The Black Prosperity Initiative (BPI) is a project led by All Home to cultivate Black prosperity in all its forms through self-reclamation and collective reimagining.
Black peoples’ brilliance and strength are woven into the tapestry of the Bay Area, as neighbors, as leaders, as entrepreneurs, as culture-makers, and more. Despite our immeasurable contributions, we have had to learn to live within intentional, systematic discrimination, in environments of violence and under-resourced communities that continue today. This has led to stark disparities in education, income, housing, criminal justice, health, and employment designed to hold us back from flourishing in our communities and understanding who we truly are as a people. We are a resilient and powerful people, and the region can only truly thrive when our Black community is thriving!
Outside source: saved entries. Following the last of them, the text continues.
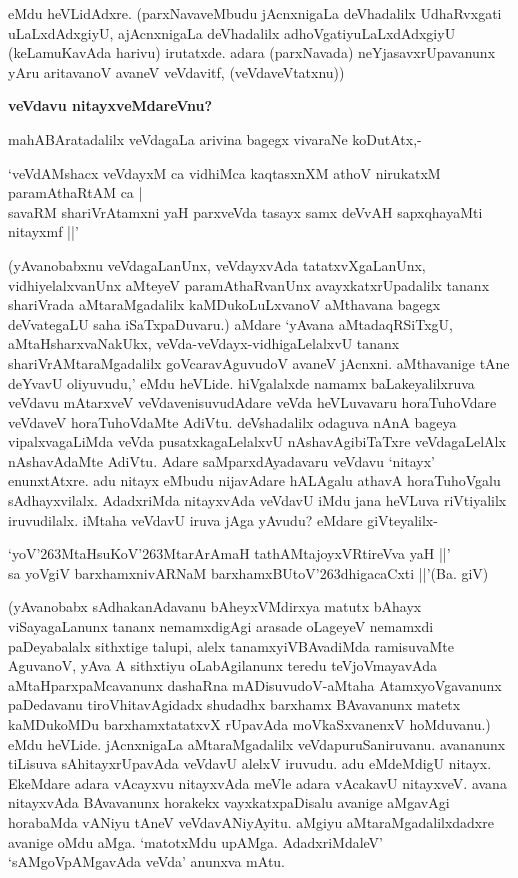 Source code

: \noindent
eMdu heVLidAdxre. (parxNavaveMbudu jAcnxnigaLa deVhadalilx UdhaRvxgati uLaLxdAdx\-giyU, ajAcnxnigaLa deVhadalilx adhoVgatiyuLaLxdAdxgiyU (keLamuKavAda harivu) irutatxde. adara (parxNavada) neYjasavxrUpa\-vanunx yAru aritavanoV avaneV veVdavitf, (veVdaveVtatxnu))

{\bigskip
\noindent
{\large\bf veVdavu nitayxveMdareVnu?}}\label{page133}
\medskip

\noindent
mahABAratadalilx veVdagaLa arivina bagegx vivaraNe koDutAtx,-

\begin{shloka}
`veVdAMshacx veVdayxM ca vidhiMca kaqtasxnXM athoV nirukatxM paramAthaRtAM ca |\\\label{133}
savaRM shariVrAtamxni yaH parxveVda tasayx samx deVvAH sapxqhayaMti nitayxmf ||'
\end{shloka}

\noindent
(yAvanobabxnu veVdagaLanUnx, veVdayxvAda tatatxvXgaLanUnx, vidhiyelalxvanUnx aMteyeV paramAthaR\-vanUnx avayxkatxrUpadalilx tananx shariVrada aMtaraMgadalilx kaMDukoLuLxvanoV aMthavana bagegx deVvate\-gaLU saha iSaTxpaDuvaru.) aMdare `yAvana aMtadaqRSiTxgU, aMtaHsharxvaNakUkx, veVda-veVdayx-vidhigaLe\-lalxvU tananx shariVrAMtaraMgadalilx goVcaravAguvudoV avaneV jAcnxni. aMthavanige tAne deYvavU oliyu\-vudu,' eMdu heVLide. hiVgalalxde namamx baLakeyalilxruva veVdavu mAtarxveV veVdavenisuvudAdare veVda heVLu\-vavaru horaTuhoVdare veVdaveV horaTuhoVdaMte AdiVtu. deVshadalilx odaguva nAnA bageya vipalxvagaLiMda veVda pusatxkagaLelalxvU nAshavAgibiTaTxre veVdagaLelAlx nAshavAdaMte AdiVtu. Adare saMparx\-dAya\-davaru veVdavu `nitayx' enunxtAtxre. adu nitayx eMbudu nijavAdare hALAgalu athavA horaTu\-hoVgalu sAdhayxvilalx. AdadxriMda nitayxvAda veVdavU iMdu jana heVLuva riVtiyalilx iruvu\-dilalx. iMtaha veVdavU iruva jAga yAvudu? eMdare giVteyalilx-

\begin{shloka}
`yoV\char'263MtaHsuKoV\char'263MtarArAmaH tathAMtajoyxVRtireVva yaH ||'\\\label{134}
sa yoVgiV barxhamxnivARNaM barxhamxBUtoV\char'263dhigacaCxti ||'\hfill{(Ba. giV)}
\end{shloka}

\noindent
(yAvanobabx sAdhakanAdavanu bAheyxVMdirxya matutx bAhayx viSayagaLanunx tananx nemamxdigAgi ara\-sade oLageyeV nemamxdi paDeyabalalx sithxtige talupi, alelx tanamxyiVBAvadiMda ramisuvaMte AguvanoV, yAva A sithxtiyu oLabAgilanunx teredu teVjoVmayavAda aMtaHparxpaMcavanunx dashaRna mADisu\-vudoV-aMtaha AtamxyoVgavanunx paDedavanu tiroVhitavAgidadx shudadhx barxhamx BAvavanunx matetx kaMDu\-koMDu barxhamxtatatxvX rUpavAda moVkaSxvanenxV hoMduvanu.) eMdu heVLide. jAcnxnigaLa aMtaraMga\-dalilx veVda\-puruSaniruvanu. avananunx tiLisuva sAhitayxrUpavAda veVdavU alelxV iruvudu. adu eMdeM\-digU nitayx. EkeMdare adara vAcayxvu nitayxvAda meVle adara vAcakavU nitayxveV. avana nitayxvAda BAva\-vanunx \-horakekx vayxkatx\-paDi\-salu avanige aMgavAgi horabaMda vANiyu tAneV veVdavANiyAyitu. aMgiyu aMtaraMga\-dalilxdadxre avanige oMdu aMga. `matotxMdu upAMga. AdadxriMdaleV' `sAMgoV\-pAMgavAda veVda' anunxva mAtu.

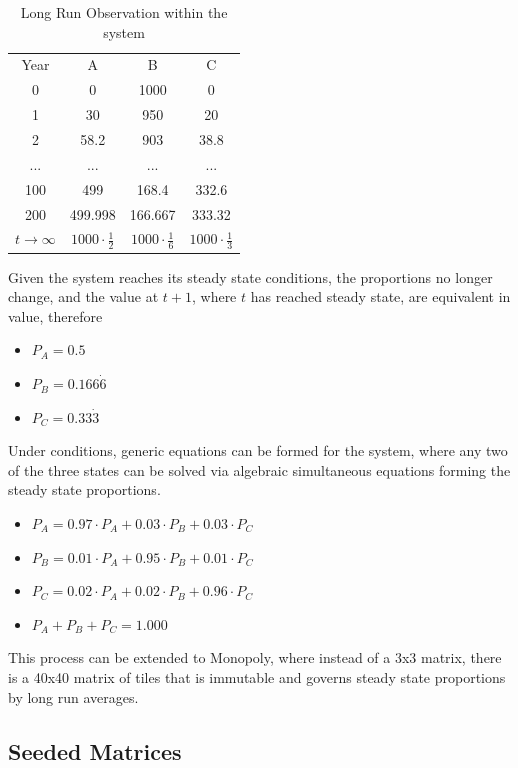 \documentclass[12pt]{article}
\begin{document}
\begin{table}[h]
\centering
\begin{tabular}{cccc}
Year & A       & B       & C       \\
0    & 0       & 1000    & 0       \\
1    & 30      & 950     & 20      \\
2    & 58.2    & 903     & 38.8    \\
...  & ...     & ...     & ...     \\
100  & 499     & 168.4   & 332.6   \\
200  & 499.998 & 166.667 & 333.32  \\
$t\to\infty$    & $1000\cdot\frac{1}{2}$     & $1000\cdot\frac{1}{6}$  & $1000\cdot\frac{1}{3}$
\end{tabular}
\caption{Long Run Observation within the system}
\end{table} 
Given the system reaches its steady state conditions, the proportions no longer change, and the value at $t+1$, where $t$ has reached steady state, are equivalent in value, therefore

\begin{itemize}
\item $P_A = 0.5$
\item $P_B = 0.166\dot{6}$
\item $P_C = 0.33\dot{3}$
\end{itemize}

Under conditions, generic equations can be formed for the system, where any two of the three states can be solved via algebraic simultaneous equations forming the steady state proportions.

\begin{itemize}
\item $P_A = 0.97 \cdot P_A + 0.03 \cdot P_B + 0.03 \cdot P_C$
\item $P_B = 0.01 \cdot P_A + 0.95 \cdot P_B + 0.01 \cdot P_C$
\item $P_C = 0.02 \cdot P_A + 0.02 \cdot P_B + 0.96 \cdot P_C$
\item $P_A+P_B+P_C=1.000$
\end{itemize}
This process can be extended to Monopoly, where instead of a 3x3 matrix, there is a 40x40 matrix of tiles that is immutable and governs steady state proportions by long run averages.

\subsection{Seeded Matrices}
\end{document}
As part of the pilot iteration of BPI, we conducted a series of Thought Leader Discussions where we convened small groups of Black people from the Oakland community to talk about what prosperity means to them and what they felt was needed for transformation within our communities and ourselves. The overwhelming answer was “more time for us to be together like this, in discussion around the truth of us.” We felt the exact same way and wanted to create a space that would be solely for Black people to reflect each other in our brilliance, in our grace, in our shine.
This is the basis of Explorations on Black Liberation—a book and a facilitated experience that take participants on a journey of self-reclamation and collective reimagining. Below is a further breakdown of the process:
Premise: Exploration of our inherent prosperity within. It is not someplace to get to, it is our birthright, our inheritance, our very nature. Prosperity and abundance do not exist outside of us, they are the essence of who we are.
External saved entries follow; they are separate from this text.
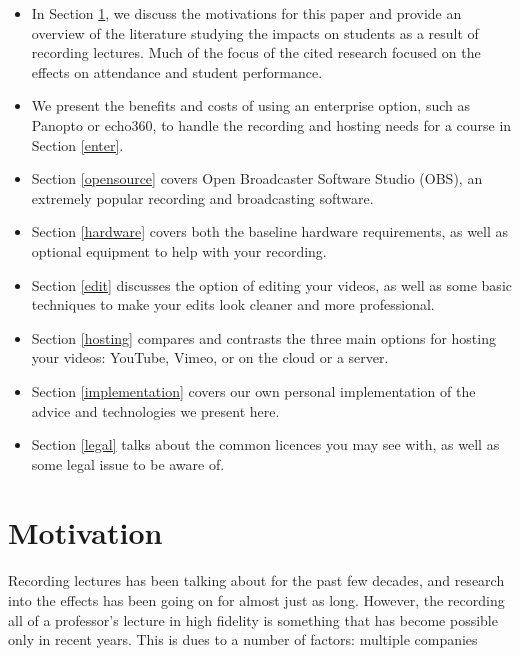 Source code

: \documentclass[sigconf]{acmart}
\begin{document}
\begin{itemize}
	\item In Section \ref{why}, we discuss the motivations for this paper and provide an overview of the literature studying the impacts on students as a result of recording lectures.  Much of the focus of the cited research focused on the effects on attendance and student performance.
	\item We present the benefits and costs of using an enterprise option, such as Panopto  or echo360,  to handle the recording and hosting needs for a course in Section \ref{enter}.
	\item Section \ref{opensource} covers Open Broadcaster Software Studio (OBS), an extremely popular recording and broadcasting software.
	\item Section \ref{hardware} covers both the baseline hardware requirements, as well as optional equipment to help with your recording.
	\item Section \ref{edit} discusses the option of editing your videos, as well as some basic techniques to make your edits look cleaner and more professional.
	\item Section \ref{hosting} compares and contrasts the three main options for hosting your videos: YouTube, Vimeo, or on the cloud or a server.
	\item Section \ref{implementation} covers our own personal implementation of the advice and technologies we present here.
	\item Section \ref{legal} talks about the common licences you may see with, as well as some legal issue to be aware of.
\end{itemize}
\section{Motivation}
\label{why}



Recording lectures has been talking about for the past few decades, and research into the effects has been going on for almost just as long.
However, the recording all of a professor's lecture in high fidelity is something that has become possible only in recent years.
This is dues to a number of factors: multiple companies
\end{document}
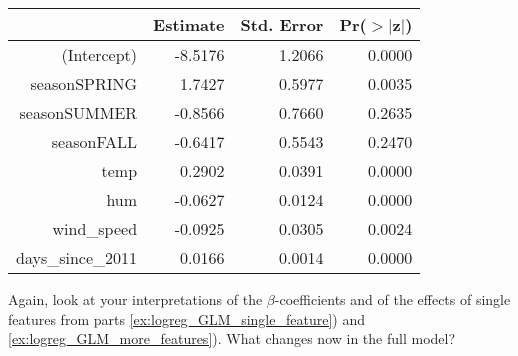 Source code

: {\begin{enumerate}[a)]
    \begin{table}[H]
        \centering
        \begin{tabular}{rrrr}
            \hline
            & Estimate & Std. Error & Pr($>$$|$z$|$) \\ 
            \hline
            (Intercept) & -8.5176 & 1.2066 & 0.0000 \\ 
            seasonSPRING & 1.7427 & 0.5977 & 0.0035 \\ 
            seasonSUMMER & -0.8566 & 0.7660 & 0.2635 \\ 
            seasonFALL & -0.6417 & 0.5543 & 0.2470 \\ 
            temp & 0.2902 & 0.0391 & 0.0000 \\ 
            hum & -0.0627 & 0.0124 & 0.0000 \\ 
            wind\_speed & -0.0925 & 0.0305 & 0.0024 \\ 
            days\_since\_2011 & 0.0166 & 0.0014 & 0.0000 \\ 
            \hline
        \end{tabular}
    \end{table}

    Again, look at your interpretations of the \(\beta\)-coefficients and of the effects of single features from parts \ref{ex:logreg_GLM_single_feature}) and \ref{ex:logreg_GLM_more_features}).
    What changes now in the full model?
        
\end{enumerate}

}
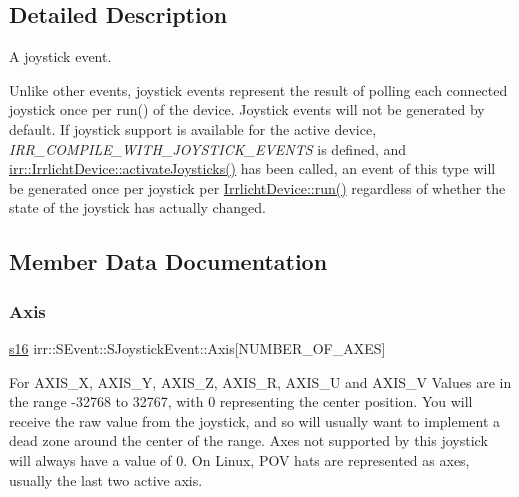 \subsection{Detailed Description}
A joystick event. 

Unlike other events, joystick events represent the result of polling each connected joystick once per run() of the device. Joystick events will not be generated by default. If joystick support is available for the active device, {\itshape I\+R\+R\+\_\+\+C\+O\+M\+P\+I\+L\+E\+\_\+\+W\+I\+T\+H\+\_\+\+J\+O\+Y\+S\+T\+I\+C\+K\+\_\+\+E\+V\+E\+N\+TS} is defined, and \hyperlink{classirr_1_1IrrlichtDevice_af06f8d2c4fdffd1f879e46685bcbc6e3}{irr\+::\+Irrlicht\+Device\+::activate\+Joysticks()} has been called, an event of this type will be generated once per joystick per \hyperlink{classirr_1_1IrrlichtDevice_a0489f8151dc43f6f41503ffb5a160b35}{Irrlicht\+Device\+::run()} regardless of whether the state of the joystick has actually changed. 

\subsection{Member Data Documentation}
\mbox{\label{structirr_1_1SEvent_1_1SJoystickEvent_a1ad2615ffdd8de01b93414228ac3a2d9}} 
\subsubsection{\texorpdfstring{Axis}{Axis}}
{\footnotesize\ttfamily \hyperlink{namespaceirr_a43ace0af066371ac0862bac3f7314220}{s16} irr\+::\+S\+Event\+::\+S\+Joystick\+Event\+::\+Axis\mbox{[}N\+U\+M\+B\+E\+R\+\_\+\+O\+F\+\_\+\+A\+X\+ES\mbox{]}}

For A\+X\+I\+S\+\_\+X, A\+X\+I\+S\+\_\+Y, A\+X\+I\+S\+\_\+Z, A\+X\+I\+S\+\_\+R, A\+X\+I\+S\+\_\+U and A\+X\+I\+S\+\_\+V Values are in the range -\/32768 to 32767, with 0 representing the center position. You will receive the raw value from the joystick, and so will usually want to implement a dead zone around the center of the range. Axes not supported by this joystick will always have a value of 0. On Linux, P\+OV hats are represented as axes, usually the last two active axis. \mbox{\label{structirr_1_1SEvent_1_1SJoystickEvent_a4fd74c22d62c1613405dc3191ccc5b7c}} 
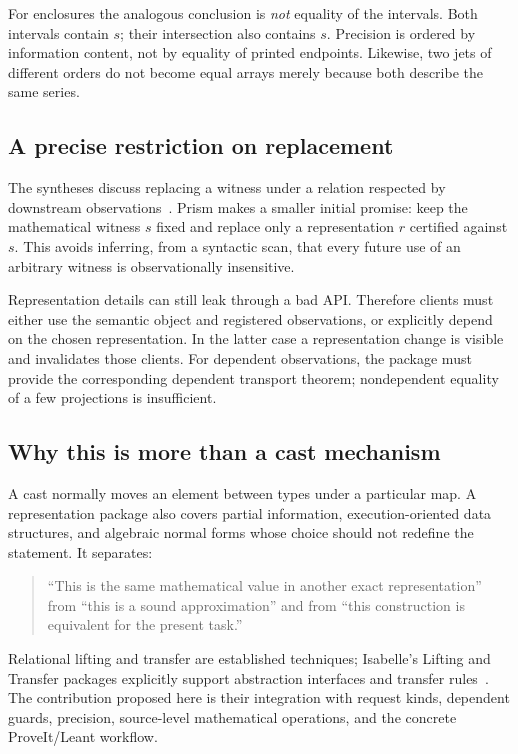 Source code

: \documentclass[11pt,a4paper]{article}
\theoremstyle{definition}
\theoremstyle{remark}
\begin{document}
For enclosures the analogous conclusion is \emph{not} equality of the intervals. Both intervals contain $s$; their intersection also contains $s$. Precision is ordered by information content, not by equality of printed endpoints. Likewise, two jets of different orders do not become equal arrays merely because both describe the same series.

\subsection{A precise restriction on replacement}
The syntheses discuss replacing a witness under a relation respected by downstream observations~\cite{synA}. Prism makes a smaller initial promise: keep the mathematical witness $s$ fixed and replace only a representation $r$ certified against $s$. This avoids inferring, from a syntactic scan, that every future use of an arbitrary witness is observationally insensitive.

Representation details can still leak through a bad API. Therefore clients must either use the semantic object and registered observations, or explicitly depend on the chosen representation. In the latter case a representation change is visible and invalidates those clients. For dependent observations, the package must provide the corresponding dependent transport theorem; nondependent equality of a few projections is insufficient.

\subsection{Why this is more than a cast mechanism}
A cast normally moves an element between types under a particular map. A representation package also covers partial information, execution-oriented data structures, and algebraic normal forms whose choice should not redefine the statement. It separates:
\begin{quote}
``This is the same mathematical value in another exact representation'' from ``this is a sound approximation'' and from ``this construction is equivalent for the present task.''
\end{quote}
Relational lifting and transfer are established techniques; Isabelle's Lifting and Transfer packages explicitly support abstraction interfaces and transfer rules~\cite{transfer}. The contribution proposed here is their integration with request kinds, dependent guards, precision, source-level mathematical operations, and the concrete ProveIt/Leant workflow.
\end{document}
Experience: Robin Raveneau created the Explorations on Black Liberation (EBL) book as a way to explore this idea through inspiring quotes, images, and writings that speak to the ways that white supremacist culture, colonization and capitalism attempt to keep us from the truth of who we are.
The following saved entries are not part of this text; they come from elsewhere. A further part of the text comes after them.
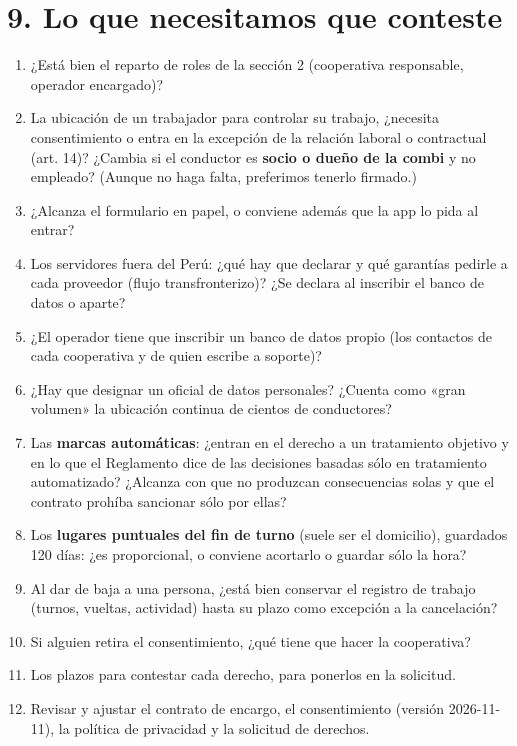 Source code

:\documentclass[10.5pt,a4paper]{article}
\begin{document}
\section{9. Lo que necesitamos que conteste}
\begin{enumerate}[leftmargin=18pt,itemsep=4pt]
\item ¿Está bien el reparto de roles de la sección 2 (cooperativa
  responsable, operador encargado)?
\item La ubicación de un trabajador para controlar su trabajo, ¿necesita
  consentimiento o entra en la excepción de la relación laboral o
  contractual (art. 14)? ¿Cambia si el conductor es \textbf{socio o dueño de
  la combi} y no empleado? (Aunque no haga falta, preferimos tenerlo
  firmado.)
\item ¿Alcanza el formulario en papel, o conviene además que la app lo pida
  al entrar?
\item Los servidores fuera del Perú: ¿qué hay que declarar y qué garantías
  pedirle a cada proveedor (flujo transfronterizo)? ¿Se declara al inscribir
  el banco de datos o aparte?
\item ¿El operador tiene que inscribir un banco de datos propio (los
  contactos de cada cooperativa y de quien escribe a soporte)?
\item ¿Hay que designar un oficial de datos personales? ¿Cuenta como «gran
  volumen» la ubicación continua de cientos de conductores?
\item Las \textbf{marcas automáticas}: ¿entran en el derecho a un tratamiento
  objetivo y en lo que el Reglamento dice de las decisiones basadas sólo en
  tratamiento automatizado? ¿Alcanza con que no produzcan consecuencias solas
  y que el contrato prohíba sancionar sólo por ellas?
\item Los \textbf{lugares puntuales del fin de turno} (suele ser el domicilio),
  guardados 120 días: ¿es proporcional, o conviene acortarlo o guardar sólo
  la hora?
\item Al dar de baja a una persona, ¿está bien conservar el registro de trabajo
  (turnos, vueltas, actividad) hasta su plazo como excepción a la cancelación?
\item Si alguien retira el consentimiento, ¿qué tiene que hacer la cooperativa?
\item Los plazos para contestar cada derecho, para ponerlos en la solicitud.
\item Revisar y ajustar el contrato de encargo, el consentimiento (versión
  2026-11-11), la política de privacidad y la solicitud de derechos.
\end{enumerate}
\end{document}
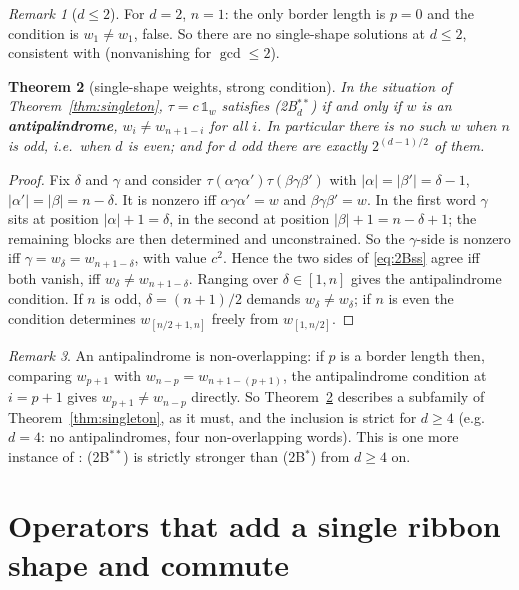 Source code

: \documentclass[11pt]{article}
\newtheorem{theorem}{Theorem}[section]
\theoremstyle{definition}
\theoremstyle{remark}
\newtheorem{remark}[theorem]{Remark}
\newcommand{\one}{\mathbb{1}}
\begin{document}
\begin{remark}[$d\le2$]
For $d=2$, $n=1$: the only border length is $p=0$ and the condition is $w_1\ne w_1$, false.
So there are no single-shape solutions at $d\le2$, consistent with
\cite[Thm.~6.1]{Q150c1} (nonvanishing for $\gcd\le2$).
\end{remark}

\begin{theorem}[single-shape weights, strong condition]\label{thm:singleton2}
In the situation of Theorem~\ref{thm:singleton}, $\tau=c\,\one_w$ satisfies
\textnormal{(2B$^{**}_d$)} if and only if $w$ is an \textbf{antipalindrome},
$w_i\ne w_{n+1-i}$ for all $i$.  In particular there is no such $w$ when $n$ is odd, i.e.\ when
$d$ is even; and for $d$ odd there are exactly $2^{(d-1)/2}$ of them.
\end{theorem}

\begin{proof}
Fix $\delta$ and $\gamma$ and consider $\tau(\alpha\gamma\alpha')\tau(\beta\gamma\beta')$ with
$|\alpha|=|\beta'|=\delta-1$, $|\alpha'|=|\beta|=n-\delta$.  It is nonzero iff
$\alpha\gamma\alpha'=w$ and $\beta\gamma\beta'=w$.  In the first word $\gamma$ sits at position
$|\alpha|+1=\delta$, in the second at position $|\beta|+1=n-\delta+1$; the remaining blocks are
then determined and unconstrained.  So the $\gamma$-side is nonzero iff
$\gamma=w_\delta=w_{n+1-\delta}$, with value $c^2$.  Hence the two sides of \eqref{eq:2Bss}
agree iff both vanish, iff $w_\delta\ne w_{n+1-\delta}$.  Ranging over $\delta\in[1,n]$ gives
the antipalindrome condition.  If $n$ is odd, $\delta=(n+1)/2$ demands $w_\delta\ne w_\delta$;
if $n$ is even the condition determines $w_{[n/2+1,n]}$ freely from $w_{[1,n/2]}$.
\end{proof}

\begin{remark}
An antipalindrome is non-overlapping: if $p$ is a border length then, comparing
$w_{p+1}$ with $w_{n-p}=w_{n+1-(p+1)}$, the antipalindrome condition at $i=p+1$ gives
$w_{p+1}\ne w_{n-p}$ directly.  So Theorem~\ref{thm:singleton2} describes a subfamily of
Theorem~\ref{thm:singleton}, as it must, and the inclusion is strict for $d\ge4$
(e.g.\ $d=4$: no antipalindromes, four non-overlapping words).  This is one more instance of
\cite[Rem.~5.2]{Q150c1}: (2B$^{**}$) is strictly stronger than (2B$^*$) from $d\ge4$ on.
\end{remark}

\section{Operators that add a single ribbon shape and commute}\label{sec:counter}
\end{document}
EBL is designed as a companion to all the current work, efforts and strategies already in place throughout Oakland’s Black community around the historical, systemic atrocities of white supremacist culture, colonization and capitalism. A brief respite of introspection to remember who we are as a people, and for individual contemplation around thoughts of internalized ideas of our worthiness and Black liberation.
Sessions: Starting in Spring 2025, Robin will facilitate one cohort per month of 5 to 10 people.
- Week 1 will include the first session, an in-person gathering to introduce the project and give the participants the EBL book.
- Weeks 2 and 3 are for each person to continue the explorations and answer the questions in the book. Robin will check in with each participant to see how they’re doing and to talk about any thoughts, ideas and feelings that may be coming up. There will also be a group chat set up for attendees to communicate throughout the process.
- Week 4 is for the group to reconvene over an intimate, private dinner catered by a Black chef to share their experiences and complete an evaluation. This final week will also include a facilitated Vision Board experience for each attendee to reimagine themselves and their community.